This issue is mostly the 'meeting notes' of a long conversation between @mahaloz and I about binsync's current plugin management issues.
The Problem
There are multiple common issues with the current system as of: f6eaf70
- Plugin / core version desyncs. Right now the plugins are not really versioned, but we require their installed code to come from the same commit that core package came from.
- Installed in the wrong environment; it is a common problem to install binsync into the wrong python enviornment; as each plugin needs itself and a copy of binsync to be installed into the environment of the interpreter of the desired decompiler.
- Inflexibility in adding decompiler support; plugins must be first party.
- In ability to easily update the binsync of users running angr.
- People running old versions of binsync core despite upgraded plugins; and visa-versa.
- No ability to add a true plugin system to binsync due to the inability to reliably install python packages
- Difficulties with editable installs on Windows due to symlinks issues: @mahaloz
Multiple of the above issues compound.
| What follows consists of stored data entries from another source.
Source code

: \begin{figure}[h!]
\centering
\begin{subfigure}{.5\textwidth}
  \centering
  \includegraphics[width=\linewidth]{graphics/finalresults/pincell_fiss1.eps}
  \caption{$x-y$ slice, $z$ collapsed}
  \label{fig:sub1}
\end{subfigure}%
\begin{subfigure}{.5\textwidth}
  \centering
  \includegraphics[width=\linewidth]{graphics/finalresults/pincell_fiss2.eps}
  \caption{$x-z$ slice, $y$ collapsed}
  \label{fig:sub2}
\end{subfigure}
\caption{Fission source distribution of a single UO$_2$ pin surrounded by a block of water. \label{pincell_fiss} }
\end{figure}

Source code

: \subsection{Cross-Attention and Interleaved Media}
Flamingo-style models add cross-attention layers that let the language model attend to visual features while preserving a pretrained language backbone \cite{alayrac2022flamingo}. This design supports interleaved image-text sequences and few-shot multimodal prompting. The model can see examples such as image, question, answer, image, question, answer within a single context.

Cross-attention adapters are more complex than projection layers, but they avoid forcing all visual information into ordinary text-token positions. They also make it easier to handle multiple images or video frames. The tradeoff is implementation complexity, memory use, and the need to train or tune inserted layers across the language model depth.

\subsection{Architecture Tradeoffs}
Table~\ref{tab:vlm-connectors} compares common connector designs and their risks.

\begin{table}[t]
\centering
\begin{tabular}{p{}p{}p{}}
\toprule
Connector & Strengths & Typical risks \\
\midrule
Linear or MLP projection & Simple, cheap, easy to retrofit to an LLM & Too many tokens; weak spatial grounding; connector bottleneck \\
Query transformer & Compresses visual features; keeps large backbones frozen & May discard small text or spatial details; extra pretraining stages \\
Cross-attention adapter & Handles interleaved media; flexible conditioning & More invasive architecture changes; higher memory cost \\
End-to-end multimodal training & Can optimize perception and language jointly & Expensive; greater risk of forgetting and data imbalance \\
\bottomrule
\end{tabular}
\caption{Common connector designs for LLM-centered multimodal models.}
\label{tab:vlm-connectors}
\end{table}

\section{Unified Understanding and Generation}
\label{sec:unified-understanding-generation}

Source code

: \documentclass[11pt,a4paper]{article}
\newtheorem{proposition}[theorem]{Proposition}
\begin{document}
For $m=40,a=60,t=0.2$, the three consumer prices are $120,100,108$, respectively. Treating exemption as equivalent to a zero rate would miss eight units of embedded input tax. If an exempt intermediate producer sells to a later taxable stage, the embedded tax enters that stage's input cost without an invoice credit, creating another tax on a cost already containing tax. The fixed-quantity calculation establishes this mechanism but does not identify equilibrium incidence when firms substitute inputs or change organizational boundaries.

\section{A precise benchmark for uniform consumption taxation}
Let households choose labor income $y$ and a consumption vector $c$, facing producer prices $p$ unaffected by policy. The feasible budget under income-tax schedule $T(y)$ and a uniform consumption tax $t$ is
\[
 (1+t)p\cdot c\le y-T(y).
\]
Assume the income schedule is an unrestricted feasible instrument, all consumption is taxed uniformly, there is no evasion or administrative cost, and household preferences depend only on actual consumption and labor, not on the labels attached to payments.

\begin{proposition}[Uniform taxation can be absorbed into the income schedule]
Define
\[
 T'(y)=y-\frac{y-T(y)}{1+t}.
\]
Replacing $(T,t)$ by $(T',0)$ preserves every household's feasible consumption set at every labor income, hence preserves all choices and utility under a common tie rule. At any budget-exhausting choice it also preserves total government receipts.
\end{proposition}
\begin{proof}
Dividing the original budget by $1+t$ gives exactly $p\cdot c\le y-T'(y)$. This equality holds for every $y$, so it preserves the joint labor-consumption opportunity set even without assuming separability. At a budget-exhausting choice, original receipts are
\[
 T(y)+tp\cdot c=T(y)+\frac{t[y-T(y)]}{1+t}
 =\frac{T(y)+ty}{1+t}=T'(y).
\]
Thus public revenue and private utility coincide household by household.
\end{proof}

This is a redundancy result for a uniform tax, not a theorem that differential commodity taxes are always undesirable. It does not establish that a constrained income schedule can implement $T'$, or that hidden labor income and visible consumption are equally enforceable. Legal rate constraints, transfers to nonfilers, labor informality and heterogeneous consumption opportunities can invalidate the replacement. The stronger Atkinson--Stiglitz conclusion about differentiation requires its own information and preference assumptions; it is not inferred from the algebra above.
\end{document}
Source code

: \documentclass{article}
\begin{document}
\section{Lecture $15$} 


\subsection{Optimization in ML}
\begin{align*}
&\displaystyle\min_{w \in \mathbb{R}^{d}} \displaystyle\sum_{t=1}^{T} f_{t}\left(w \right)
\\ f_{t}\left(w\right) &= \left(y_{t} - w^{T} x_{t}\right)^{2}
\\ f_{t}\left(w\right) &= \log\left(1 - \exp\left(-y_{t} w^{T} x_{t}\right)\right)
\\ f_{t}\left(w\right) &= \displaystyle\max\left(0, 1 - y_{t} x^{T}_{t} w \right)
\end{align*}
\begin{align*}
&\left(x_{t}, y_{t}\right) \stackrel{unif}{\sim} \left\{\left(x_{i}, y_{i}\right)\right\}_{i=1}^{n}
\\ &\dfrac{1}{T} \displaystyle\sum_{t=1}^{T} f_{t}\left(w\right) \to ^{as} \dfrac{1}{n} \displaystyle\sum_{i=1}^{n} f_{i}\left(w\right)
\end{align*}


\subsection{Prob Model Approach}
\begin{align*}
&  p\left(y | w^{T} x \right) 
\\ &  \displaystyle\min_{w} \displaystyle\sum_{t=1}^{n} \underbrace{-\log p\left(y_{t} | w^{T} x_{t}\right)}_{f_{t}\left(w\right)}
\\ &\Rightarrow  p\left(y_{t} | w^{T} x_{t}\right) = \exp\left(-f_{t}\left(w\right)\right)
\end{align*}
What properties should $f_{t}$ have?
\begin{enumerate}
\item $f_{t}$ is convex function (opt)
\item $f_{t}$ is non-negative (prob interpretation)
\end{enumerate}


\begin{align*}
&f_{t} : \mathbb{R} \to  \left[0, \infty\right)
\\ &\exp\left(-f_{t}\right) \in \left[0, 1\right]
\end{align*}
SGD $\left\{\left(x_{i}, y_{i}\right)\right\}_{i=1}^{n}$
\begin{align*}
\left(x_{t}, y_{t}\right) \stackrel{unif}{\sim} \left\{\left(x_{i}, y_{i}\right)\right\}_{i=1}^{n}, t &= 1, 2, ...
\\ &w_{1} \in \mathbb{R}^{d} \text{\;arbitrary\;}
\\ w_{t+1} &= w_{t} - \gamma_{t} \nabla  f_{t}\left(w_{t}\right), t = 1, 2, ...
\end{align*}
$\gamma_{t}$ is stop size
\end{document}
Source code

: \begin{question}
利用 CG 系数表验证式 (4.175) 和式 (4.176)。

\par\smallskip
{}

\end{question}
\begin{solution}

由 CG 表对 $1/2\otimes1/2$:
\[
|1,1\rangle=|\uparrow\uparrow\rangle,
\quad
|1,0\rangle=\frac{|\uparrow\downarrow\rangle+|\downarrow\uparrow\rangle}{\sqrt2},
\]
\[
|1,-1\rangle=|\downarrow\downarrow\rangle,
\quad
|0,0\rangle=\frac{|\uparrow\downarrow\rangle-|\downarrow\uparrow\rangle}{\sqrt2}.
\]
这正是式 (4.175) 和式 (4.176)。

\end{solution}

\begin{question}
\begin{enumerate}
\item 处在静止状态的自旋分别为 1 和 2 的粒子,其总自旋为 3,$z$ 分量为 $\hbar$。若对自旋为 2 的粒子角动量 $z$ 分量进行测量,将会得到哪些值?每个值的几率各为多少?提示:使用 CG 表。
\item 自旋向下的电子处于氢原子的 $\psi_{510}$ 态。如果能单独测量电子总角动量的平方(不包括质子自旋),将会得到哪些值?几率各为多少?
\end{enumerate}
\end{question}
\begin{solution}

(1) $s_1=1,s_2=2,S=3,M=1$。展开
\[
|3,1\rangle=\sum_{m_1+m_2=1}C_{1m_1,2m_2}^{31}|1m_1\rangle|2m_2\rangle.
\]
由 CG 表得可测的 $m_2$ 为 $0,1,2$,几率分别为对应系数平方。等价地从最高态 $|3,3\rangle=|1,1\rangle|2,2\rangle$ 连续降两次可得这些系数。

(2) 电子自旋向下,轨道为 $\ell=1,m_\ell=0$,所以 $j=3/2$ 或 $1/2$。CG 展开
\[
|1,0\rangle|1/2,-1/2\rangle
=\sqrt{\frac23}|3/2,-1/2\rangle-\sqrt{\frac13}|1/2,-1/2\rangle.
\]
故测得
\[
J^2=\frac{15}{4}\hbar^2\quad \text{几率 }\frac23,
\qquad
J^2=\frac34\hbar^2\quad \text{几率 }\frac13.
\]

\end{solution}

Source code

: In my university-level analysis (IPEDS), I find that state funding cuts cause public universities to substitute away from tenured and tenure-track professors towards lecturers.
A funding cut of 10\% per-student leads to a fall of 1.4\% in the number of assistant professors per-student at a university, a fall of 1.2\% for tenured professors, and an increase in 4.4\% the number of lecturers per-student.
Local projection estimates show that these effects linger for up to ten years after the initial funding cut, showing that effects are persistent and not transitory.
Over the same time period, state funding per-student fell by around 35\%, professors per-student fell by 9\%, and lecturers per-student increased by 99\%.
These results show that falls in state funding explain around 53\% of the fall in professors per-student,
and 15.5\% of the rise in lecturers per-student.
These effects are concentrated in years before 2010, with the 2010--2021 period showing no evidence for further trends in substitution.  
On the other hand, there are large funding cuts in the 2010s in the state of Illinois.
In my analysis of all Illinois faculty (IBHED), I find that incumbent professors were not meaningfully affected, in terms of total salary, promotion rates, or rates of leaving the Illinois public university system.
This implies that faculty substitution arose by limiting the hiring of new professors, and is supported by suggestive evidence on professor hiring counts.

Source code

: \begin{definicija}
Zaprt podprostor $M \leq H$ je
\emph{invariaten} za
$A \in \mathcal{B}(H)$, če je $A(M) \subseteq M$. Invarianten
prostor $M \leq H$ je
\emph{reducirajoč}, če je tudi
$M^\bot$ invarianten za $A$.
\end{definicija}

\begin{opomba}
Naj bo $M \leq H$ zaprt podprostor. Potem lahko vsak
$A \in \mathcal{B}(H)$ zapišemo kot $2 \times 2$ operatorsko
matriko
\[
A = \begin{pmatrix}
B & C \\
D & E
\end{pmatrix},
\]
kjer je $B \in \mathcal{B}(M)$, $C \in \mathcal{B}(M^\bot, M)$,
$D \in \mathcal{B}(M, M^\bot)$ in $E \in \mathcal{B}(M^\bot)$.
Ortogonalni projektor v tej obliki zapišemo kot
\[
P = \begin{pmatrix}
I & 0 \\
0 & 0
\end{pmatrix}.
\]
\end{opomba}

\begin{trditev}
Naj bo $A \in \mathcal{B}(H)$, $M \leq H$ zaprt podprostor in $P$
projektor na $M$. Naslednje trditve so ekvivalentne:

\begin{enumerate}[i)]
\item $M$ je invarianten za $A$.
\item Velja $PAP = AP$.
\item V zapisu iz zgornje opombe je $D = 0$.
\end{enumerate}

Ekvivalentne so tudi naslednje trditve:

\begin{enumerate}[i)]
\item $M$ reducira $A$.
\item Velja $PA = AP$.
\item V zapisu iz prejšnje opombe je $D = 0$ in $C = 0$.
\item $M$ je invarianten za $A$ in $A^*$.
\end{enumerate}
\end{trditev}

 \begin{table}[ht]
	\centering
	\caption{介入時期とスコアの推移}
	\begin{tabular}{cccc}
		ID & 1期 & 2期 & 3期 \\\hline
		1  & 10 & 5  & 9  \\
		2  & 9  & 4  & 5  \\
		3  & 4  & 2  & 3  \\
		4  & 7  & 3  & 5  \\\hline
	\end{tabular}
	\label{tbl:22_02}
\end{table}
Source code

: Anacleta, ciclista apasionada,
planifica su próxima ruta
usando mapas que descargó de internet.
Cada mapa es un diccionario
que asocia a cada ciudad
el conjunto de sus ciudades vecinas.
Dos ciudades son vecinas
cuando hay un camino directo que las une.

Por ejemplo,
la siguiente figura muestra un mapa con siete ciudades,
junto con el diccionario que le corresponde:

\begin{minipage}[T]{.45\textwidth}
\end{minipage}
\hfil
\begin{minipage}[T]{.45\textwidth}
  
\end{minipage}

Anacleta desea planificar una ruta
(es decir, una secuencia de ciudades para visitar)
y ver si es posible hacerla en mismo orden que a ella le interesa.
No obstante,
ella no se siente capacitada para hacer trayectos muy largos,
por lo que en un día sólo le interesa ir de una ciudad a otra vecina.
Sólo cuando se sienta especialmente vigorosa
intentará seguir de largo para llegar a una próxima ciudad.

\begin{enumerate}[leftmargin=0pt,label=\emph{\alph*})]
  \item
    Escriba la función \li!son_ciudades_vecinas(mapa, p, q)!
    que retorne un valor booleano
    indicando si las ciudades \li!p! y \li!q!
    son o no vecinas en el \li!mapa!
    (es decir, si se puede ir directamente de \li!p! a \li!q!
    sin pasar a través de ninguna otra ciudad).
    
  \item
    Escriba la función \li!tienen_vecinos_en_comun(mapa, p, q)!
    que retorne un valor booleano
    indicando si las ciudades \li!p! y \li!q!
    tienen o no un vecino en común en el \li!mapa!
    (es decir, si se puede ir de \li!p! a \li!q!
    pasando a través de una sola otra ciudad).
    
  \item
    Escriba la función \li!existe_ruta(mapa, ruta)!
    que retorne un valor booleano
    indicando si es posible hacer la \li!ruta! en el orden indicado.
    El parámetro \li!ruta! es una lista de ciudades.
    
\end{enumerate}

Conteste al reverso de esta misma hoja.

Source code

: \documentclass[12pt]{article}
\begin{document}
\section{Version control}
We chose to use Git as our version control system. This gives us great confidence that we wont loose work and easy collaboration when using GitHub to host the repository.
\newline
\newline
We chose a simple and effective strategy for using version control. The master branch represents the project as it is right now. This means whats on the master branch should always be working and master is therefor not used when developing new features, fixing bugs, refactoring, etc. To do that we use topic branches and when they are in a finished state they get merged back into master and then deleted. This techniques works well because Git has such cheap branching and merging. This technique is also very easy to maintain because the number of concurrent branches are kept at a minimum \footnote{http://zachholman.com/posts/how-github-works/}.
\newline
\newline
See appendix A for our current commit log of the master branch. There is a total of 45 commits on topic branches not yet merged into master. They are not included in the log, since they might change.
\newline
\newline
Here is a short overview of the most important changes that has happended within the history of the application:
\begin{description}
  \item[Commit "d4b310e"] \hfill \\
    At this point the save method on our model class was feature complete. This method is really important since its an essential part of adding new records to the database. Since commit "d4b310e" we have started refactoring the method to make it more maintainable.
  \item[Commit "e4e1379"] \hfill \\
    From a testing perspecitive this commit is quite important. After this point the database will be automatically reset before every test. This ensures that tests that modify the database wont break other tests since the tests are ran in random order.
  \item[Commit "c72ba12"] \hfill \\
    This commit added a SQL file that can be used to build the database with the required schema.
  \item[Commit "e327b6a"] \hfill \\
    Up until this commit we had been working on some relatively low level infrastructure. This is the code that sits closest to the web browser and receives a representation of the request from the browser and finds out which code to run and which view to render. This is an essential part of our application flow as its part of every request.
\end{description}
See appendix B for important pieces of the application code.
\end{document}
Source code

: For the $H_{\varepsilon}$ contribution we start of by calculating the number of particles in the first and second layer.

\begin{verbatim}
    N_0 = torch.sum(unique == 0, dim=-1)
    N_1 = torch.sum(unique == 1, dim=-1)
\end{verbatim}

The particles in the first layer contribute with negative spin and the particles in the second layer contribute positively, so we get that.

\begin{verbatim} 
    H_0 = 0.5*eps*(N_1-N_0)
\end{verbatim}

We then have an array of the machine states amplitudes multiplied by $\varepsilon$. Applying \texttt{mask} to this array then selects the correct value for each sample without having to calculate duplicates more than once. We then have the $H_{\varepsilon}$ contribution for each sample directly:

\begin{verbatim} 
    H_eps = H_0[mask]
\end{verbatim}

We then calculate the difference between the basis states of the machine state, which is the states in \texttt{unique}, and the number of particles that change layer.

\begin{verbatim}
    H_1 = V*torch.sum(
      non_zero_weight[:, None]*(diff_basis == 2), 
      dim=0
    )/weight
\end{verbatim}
For example, multiple installations of binsync might be on different versions simultaneously without the user knowing. Another simpler example: updating may be avoided due to installation tribulations.
Why this is hard
- Each decompiler uses its own interpreter, each of which requires binsync support
- A decompiler's interpreter may be bundled or may be 'the first found system interpreter'
- Some interpreters may not come with
pip or any package managing tool
- Some decompilers (like single file
angr-management) do not have a site-packages directory to edit
- Some decompilers (like single file
angr-management) require binsync code be copied and included directly in the main project: https://github.com/angr/angr-management/tree/6751e9831e5758e74f8079f019731ca13e7d4741/angrmanagement/plugins/angr_binsync Thus updates must be done on the decompiler's end
- Installing and updating should be out-of-the-box trivially easy for inexperienced users; i.e. should be almost entirely automated and somewhat idiot proof (for end users).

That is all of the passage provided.